▼

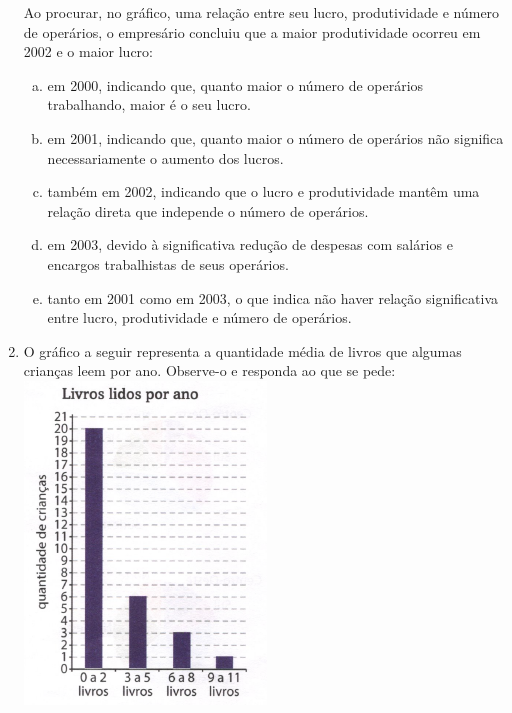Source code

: \documentclass[a4paper,14pt]{article}
\begin{document}
\begin{multicols}{2}
\begin{enumerate}
			Ao procurar, no gráfico, uma relação entre seu lucro, produtividade e número de operários, o empresário concluiu que a maior produtividade ocorreu em 2002 e o maior lucro:
			\begin{enumerate}[a)]
				\item em 2000, indicando que, quanto maior o número de operários trabalhando, maior é o seu lucro.
				\item em 2001, indicando que, quanto maior o número de operários não significa necessariamente o aumento dos lucros.
				\item também em 2002, indicando que o lucro e produtividade mantêm uma relação direta que independe o número de operários.
				\item em 2003, devido à significativa redução de despesas com salários e encargos trabalhistas de seus operários.
				\item tanto em 2001 como em 2003, o que indica não haver relação significativa entre lucro, produtividade e número de operários.
			\end{enumerate}
			\item O gráfico a seguir representa a quantidade média de livros que algumas crianças leem por ano. Observe-o e responda ao que se pede:
			\\
			\includegraphics[width=1\linewidth]{6FMA119_imagens/imagem7}

\end{enumerate}
\end{multicols}
\end{document}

▲

__WHAT TO PRODUCE__
If the records include pictures, omit them and transcribe everything else exactly.

__EXERCISE RESPONSE__
Source code

: \documentclass[a4paper,14pt]{article}
\begin{document}
\begin{multicols}{2}
\begin{enumerate}
			Ao procurar, no gráfico, uma relação entre seu lucro, produtividade e número de operários, o empresário concluiu que a maior produtividade ocorreu em 2002 e o maior lucro:
			\begin{enumerate}[a)]
				\item em 2000, indicando que, quanto maior o número de operários trabalhando, maior é o seu lucro.
				\item em 2001, indicando que, quanto maior o número de operários não significa necessariamente o aumento dos lucros.
				\item também em 2002, indicando que o lucro e produtividade mantêm uma relação direta que independe o número de operários.
				\item em 2003, devido à significativa redução de despesas com salários e encargos trabalhistas de seus operários.
				\item tanto em 2001 como em 2003, o que indica não haver relação significativa entre lucro, produtividade e número de operários.
			\end{enumerate}
			\item O gráfico a seguir representa a quantidade média de livros que algumas crianças leem por ano. Observe-o e responda ao que se pede:
			\\
			\includegraphics[width=1\linewidth]{6FMA119_imagens/imagem7}

\end{enumerate}
\end{multicols}
\end{document}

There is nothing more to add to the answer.